The unsolicited credit rating of A with stable outlook reflects the performance of the fourth economy of the eurozone, which is expected to continue to exceed that of the EU average, albeit with less dynamism. However, important vulnerabilities remain, undermining its growth potential. Additionally, continued political instability, has had a delay on investment decisions and impacted the ability to meet the 2030 Agenda.
Madrid, October 16, 2019
Axesor Rating informs that it has affirmed its unsolicited rating on the Kingdom of Spain at A with a stable outlook.
The rating reflects the performance of Spanish economy and our forecast for 2019 and 2020, with expectations of a year-on-year growth rate that will close to 2% in 2019 and 1.8% in 2020, once again exceeding that of its European peers. We note that, although the Spanish economy has accumulated twenty-five quarters of economic growth, since 2018, the economic activity is slowing down. We expect this situation to continue during the remainder of this year, with an expected quarter-on-quarter growth of 0.4%.

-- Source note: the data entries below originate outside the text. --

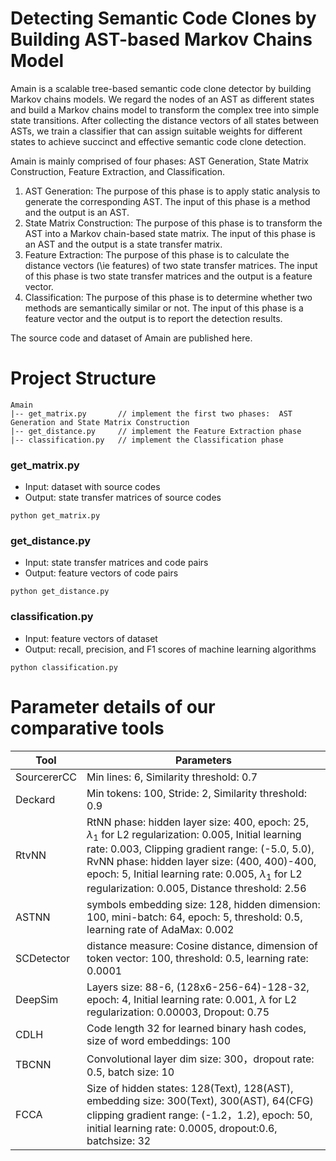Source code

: # Detecting Semantic Code Clones by Building AST-based Markov Chains Model
Amain is a scalable tree-based semantic code clone detector by building Markov chains models. We regard the nodes of an AST as different states and build a Markov chains model to transform the complex tree into simple state transitions. After collecting the distance vectors of all states between ASTs, we train a classifier that can assign suitable weights for different states to achieve succinct and effective semantic code clone detection.

Amain is mainly comprised of four phases: AST Generation, State Matrix Construction, Feature Extraction, and Classification.

1. AST Generation: The purpose of this phase is to apply static analysis to generate the corresponding AST. 
  The input of this phase is a method and the output is an AST.
2. State Matrix Construction: The purpose of this phase is to transform the AST into a Markov chain-based state matrix. The input of this phase is an AST and the output is a state transfer matrix. 
 3. Feature Extraction: The purpose of this phase is to calculate the distance vectors (\ie features) of two state transfer matrices. The input of this phase is two state transfer matrices and the output is a feature vector.
3. Classification: The purpose of this phase is to determine whether two methods are semantically similar or not. The input of this phase is a feature vector and the output is to report the detection results. 

The source code and dataset of Amain are published here.

# Project Structure  
  
```shell  
Amain  
|-- get_matrix.py     	// implement the first two phases:  AST Generation and State Matrix Construction
|-- get_distance.py     // implement the Feature Extraction phase  
|-- classification.py   // implement the Classification phase  
```

### get_matrix.py
- Input: dataset with source codes
- Output: state transfer matrices of source codes 
```
python get_matrix.py
```

### get_distance.py
- Input: state transfer matrices and code pairs
- Output: feature vectors of code pairs 
```
python get_distance.py
```

### classification.py
- Input: feature vectors of dataset
- Output: recall, precision, and F1 scores of machine learning algorithms
```
python classification.py
```


# Parameter details of our comparative tools
|Tool            |Parameters                     |
|----------------|-------------------------------|
|SourcererCC	|Min lines: 6, Similarity threshold: 0.7            |
|Deckard      |Min tokens: 100, Stride: 2, Similarity threshold: 0.9 |
|RtvNN       |RtNN phase: hidden layer size: 400, epoch: 25, $\lambda_1$ for L2 regularization: 0.005, Initial learning rate: 0.003, Clipping gradient range: (-5.0, 5.0), RvNN phase: hidden layer size: (400, 400)-400, epoch: 5, Initial learning rate: 0.005, $\lambda_1$ for L2 regularization: 0.005, Distance threshold: 2.56    |
|ASTNN      |symbols embedding size: 128, hidden dimension: 100, mini-batch: 64, epoch: 5, threshold: 0.5, learning rate of AdaMax: 0.002  |
|SCDetector      |distance measure: Cosine distance, dimension of token vector: 100, threshold: 0.5, learning rate: 0.0001 |
|DeepSim      |Layers size: 88-6, (128x6-256-64)-128-32, epoch: 4, Initial learning rate: 0.001, $\lambda$ for L2 regularization: 0.00003, Dropout: 0.75 |
|CDLH      |Code length 32 for learned binary hash codes, size of word embeddings: 100 |
|TBCNN      |Convolutional layer dim size: 300，dropout rate: 0.5, batch size: 10 |
|FCCA      |Size of hidden states: 128(Text), 128(AST), embedding size: 300(Text), 300(AST), 64(CFG) clipping gradient range: (-1.2，1.2), epoch: 50, initial learning rate: 0.0005, dropout:0.6, batchsize: 32|


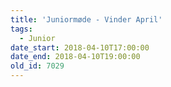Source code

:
 ```yaml
---
title: 'Juniormøde - Vinder April'
tags:
  - Junior
date_start: 2018-04-10T17:00:00
date_end: 2018-04-10T19:00:00
old_id: 7029
---
```

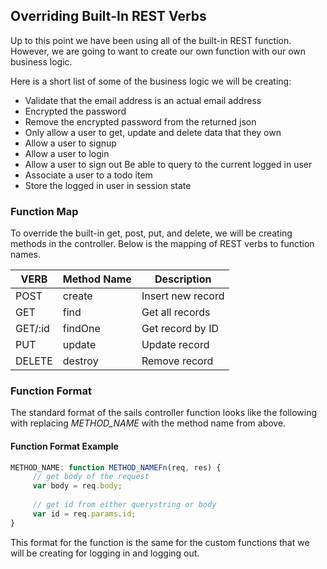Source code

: ## Overriding Built-In REST Verbs

Up to this point we have been using all of the built-in REST function.  However, we are going to want to create our own function with our own business logic.  

Here is a short list of some of the business logic we will be creating:

* Validate that the email address is an actual email address
* Encrypted the password
* Remove the encrypted password from the returned json
* Only allow a user to get, update and delete data that they own
* Allow a user to signup 
* Allow a user to login
* Allow a user to sign out
Be able to query to the current logged in user
* Associate a user to a todo item
* Store the logged in user in session state

### Function Map
To override the built-in get, post, put, and delete, we will be creating methods in the controller.  Below is the mapping of REST verbs to function names.

| VERB | Method Name |Description |
| ---- | ---- | ---- |
| POST | create | Insert new record
| GET | find | Get all records |
| GET/:id | findOne | Get record by ID |
| PUT  | update  | Update record |
| DELETE |  destroy | Remove record | 

### Function Format

The standard format of the sails controller function looks like the following with replacing *METHOD_NAME* with the method name from above.   

<h4 class="exercise-start">
Function Format Example
</h4>

```javascript
METHOD_NAME: function METHOD_NAMEFn(req, res) {
     // get body of the request
     var body = req.body; 
     
     // get id from either querystring or body
     var id = req.params.id; 
}
```

This format for the function is the same for the custom functions that we will be creating for logging in and logging out. 

<div class="exercise-end"></div> 

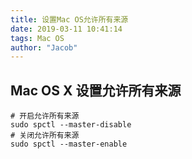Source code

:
 ```yaml
---
title: 设置Mac OS允许所有来源
date: 2019-03-11 10:41:14
tags: Mac OS
author: "Jacob"
---
```


## Mac OS X 设置允许所有来源
```shell
# 开启允许所有来源
sudo spctl --master-disable
# 关闭允许所有来源
sudo spctl --master-enable
```

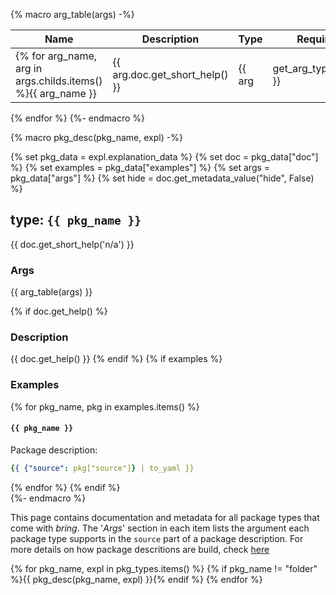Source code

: {% macro arg_table(args) -%}

Name | Description | Type | Required | Default
-----|-------------|------|----------|--------
{% for arg_name, arg in args.childs.items() %}{{ arg_name }} | {{ arg.doc.get_short_help() }} | {{ arg | get_arg_type_string }} | {{ "yes" if arg.required else "no" }} | {{ "" if not arg.default else arg.default }}
{% endfor %}
{%- endmacro %}

{% macro pkg_desc(pkg_name, expl) -%}

{% set pkg_data = expl.explanation_data %}
{% set doc = pkg_data["doc"] %}
{% set examples = pkg_data["examples"] %}
{% set args = pkg_data["args"] %}
{% set hide = doc.get_metadata_value("hide", False) %}
## type: **``{{ pkg_name }}``**

{{ doc.get_short_help('n/a') }}

### Args

{{ arg_table(args) }}

{% if doc.get_help() %}
### Description

{{ doc.get_help() }}
{% endif %}
{% if examples %}

### Examples
{% for pkg_name, pkg in examples.items() %}

#### ``{{ pkg_name }}``

Package description:

```yaml
{{ {"source": pkg["source"]} | to_yaml }}
```
{% endfor %}
{% endif %}  
{%- endmacro %}

This page contains documentation and metadata for all package types that come with *bring*. The '*Args*' section in each item lists the argument each package type supports in the ``source`` part of a package description. For more details on how package descritions are build, check [here](/documentation/packages/package_description)

{% for pkg_name, expl in pkg_types.items() %}
{% if pkg_name != "folder" %}{{ pkg_desc(pkg_name, expl) }}{% endif %}
{% endfor %}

The external sector, which has been one of the drivers of the recovery of the Spanish economy is subject to external uncertainties such as the trade war and Brexit which has undermined the export growth potential since the second half of 2018. However, the recovery in the second quarter of 2019 coupled with the weakening of imports, has been enough to improve the external financing capacity and sustained current account surpluses. However, despite the recurrent surplus of the foreign sector, the Spanish economy continues to face a high level of external debt, which is, in fact, one of the highest in the OECD (2.1 billion euros at the end of the second half of 2019, representing 169% of GDP). The accommodative monetary policy of the European Central Bank (ECB) as well as reduced oil prices have favoured the reactivation of investments.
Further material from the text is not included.